UND's faculty and staff newsletter

Pulitzer Prize winner speaks on “What Is an American?: A Revolutionary Era Question” on April 13

In the midst of the American Revolution, the French-American writer St. John de Crevecoeur famously asked the question, “What is an American?” His answer opened a debate that would last for decades.

Edward J. Larson, a Pulitzer Prize-winning author and Pepperdine University Hugh & Hazel Darling Chair in Law, will speak from his new book, “American Inheritance: Liberty and Slavery in the Birth of a Nation, 1765-1795” (W.W. Norton, 2023) on Thursday, April 13, at 7 p.m. in the Memorial Union, Room 340.

His presentation, “What Is an American?: A Revolutionary Era Question,” is part of the Robert P. Wilkins Lecture Series hosted by the Department of History & American Indian Studies.

Light refreshments will be served following the lecture. Free parking is available in the parking ramp adjacent to the Memorial Union. Remote participation via Zoom is available with advance registration.

About Edward J. Larson

Larson holds the Hugh and Hazel Darling Chair in Law and is University Professor of History at Pepperdine University. He has lectured on all seven continents and taught at Stanford Law School, University of Melbourne, Leiden University and the University of Georgia, where he chaired the History Department. Prior to becoming a professor, Larson practiced law in Seattle and served as counsel for the U.S. House of Representatives in Washington, DC.

Recipient of the Pulitzer Prize in History and numerous other awards for writing and teaching, Larson is the author or co-author of 14 books and over 100 published articles.

About the Wilkins Lecture Series

The Robert P. Wilkins Lecture Series was established by the UND Department of History (now the Department of History and American Indian Studies) as a tribute to the long service, dedication to teaching and intellectual curiosity of Professor Robert P. Wilkins (1914-1998).

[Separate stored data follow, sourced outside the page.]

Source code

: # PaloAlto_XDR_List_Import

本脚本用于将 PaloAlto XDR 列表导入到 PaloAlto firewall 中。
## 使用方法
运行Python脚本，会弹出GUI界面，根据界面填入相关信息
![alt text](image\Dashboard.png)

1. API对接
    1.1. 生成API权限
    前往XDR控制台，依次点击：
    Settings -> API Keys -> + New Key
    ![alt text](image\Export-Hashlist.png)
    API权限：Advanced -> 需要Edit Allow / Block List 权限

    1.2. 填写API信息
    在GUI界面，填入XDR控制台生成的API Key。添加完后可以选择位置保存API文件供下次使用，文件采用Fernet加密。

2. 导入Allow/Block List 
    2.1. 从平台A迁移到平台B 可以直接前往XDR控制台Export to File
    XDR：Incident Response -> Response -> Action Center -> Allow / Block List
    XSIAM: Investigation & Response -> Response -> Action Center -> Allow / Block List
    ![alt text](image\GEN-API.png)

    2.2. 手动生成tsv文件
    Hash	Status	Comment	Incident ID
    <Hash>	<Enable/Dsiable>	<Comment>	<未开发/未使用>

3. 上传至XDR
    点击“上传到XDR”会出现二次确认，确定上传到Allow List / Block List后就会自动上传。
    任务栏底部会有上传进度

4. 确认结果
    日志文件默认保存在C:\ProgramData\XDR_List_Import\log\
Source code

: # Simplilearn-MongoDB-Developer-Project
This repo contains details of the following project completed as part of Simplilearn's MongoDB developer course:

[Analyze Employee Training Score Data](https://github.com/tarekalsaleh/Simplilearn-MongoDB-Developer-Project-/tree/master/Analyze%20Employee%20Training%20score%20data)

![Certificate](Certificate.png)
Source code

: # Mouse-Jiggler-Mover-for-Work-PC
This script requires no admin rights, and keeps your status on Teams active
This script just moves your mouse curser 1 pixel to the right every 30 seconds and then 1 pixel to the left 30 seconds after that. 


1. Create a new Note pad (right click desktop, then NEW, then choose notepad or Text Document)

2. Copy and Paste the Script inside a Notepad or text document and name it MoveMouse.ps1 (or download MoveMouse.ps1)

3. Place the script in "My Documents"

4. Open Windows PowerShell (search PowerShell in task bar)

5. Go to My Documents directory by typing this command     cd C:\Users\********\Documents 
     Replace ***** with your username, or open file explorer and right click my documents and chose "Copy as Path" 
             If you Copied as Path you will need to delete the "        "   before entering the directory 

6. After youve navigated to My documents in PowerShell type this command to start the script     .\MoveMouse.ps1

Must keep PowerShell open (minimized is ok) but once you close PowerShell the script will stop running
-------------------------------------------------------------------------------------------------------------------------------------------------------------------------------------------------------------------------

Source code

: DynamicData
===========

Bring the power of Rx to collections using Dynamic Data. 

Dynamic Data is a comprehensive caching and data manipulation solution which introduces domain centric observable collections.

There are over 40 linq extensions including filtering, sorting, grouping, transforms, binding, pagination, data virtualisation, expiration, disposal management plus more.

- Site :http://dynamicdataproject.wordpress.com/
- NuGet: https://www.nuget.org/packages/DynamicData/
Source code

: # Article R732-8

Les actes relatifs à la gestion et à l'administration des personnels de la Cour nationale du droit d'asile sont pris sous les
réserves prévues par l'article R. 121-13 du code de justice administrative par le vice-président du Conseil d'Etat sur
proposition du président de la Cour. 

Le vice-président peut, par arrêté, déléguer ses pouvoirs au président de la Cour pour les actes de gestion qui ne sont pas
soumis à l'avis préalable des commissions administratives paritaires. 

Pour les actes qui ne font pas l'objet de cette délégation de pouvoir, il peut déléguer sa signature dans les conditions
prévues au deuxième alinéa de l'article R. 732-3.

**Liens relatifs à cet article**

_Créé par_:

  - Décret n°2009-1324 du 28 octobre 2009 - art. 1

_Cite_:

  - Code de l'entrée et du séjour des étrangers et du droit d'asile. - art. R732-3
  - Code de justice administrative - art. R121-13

Wilkins, who earned degrees from Indiana University and West Virginia University, joined the UND History Department in 1945, where he offered courses in Ancient, Medieval, Modern European, American and Canadian history, and also developed a series of courses on popular culture, particularly in the area of American popular music. His wife, Wynona, taught French. He taught at the University of Oklahoma during a 1962 leave of absence and in 1964 took a position at Marshall University. He returned to UND in 1967 to teach and to be editor of North Dakota Quarterly, developing it into one of the region’s premier academic journals. He specialized in North Dakota history, and he and Wynona authored North Dakota: A Bicentennial History. He retired in 1981 and continued to conduct research and publish. For a full decade after his retirement, he volunteered to teach at least one class each semester. He died in 1998.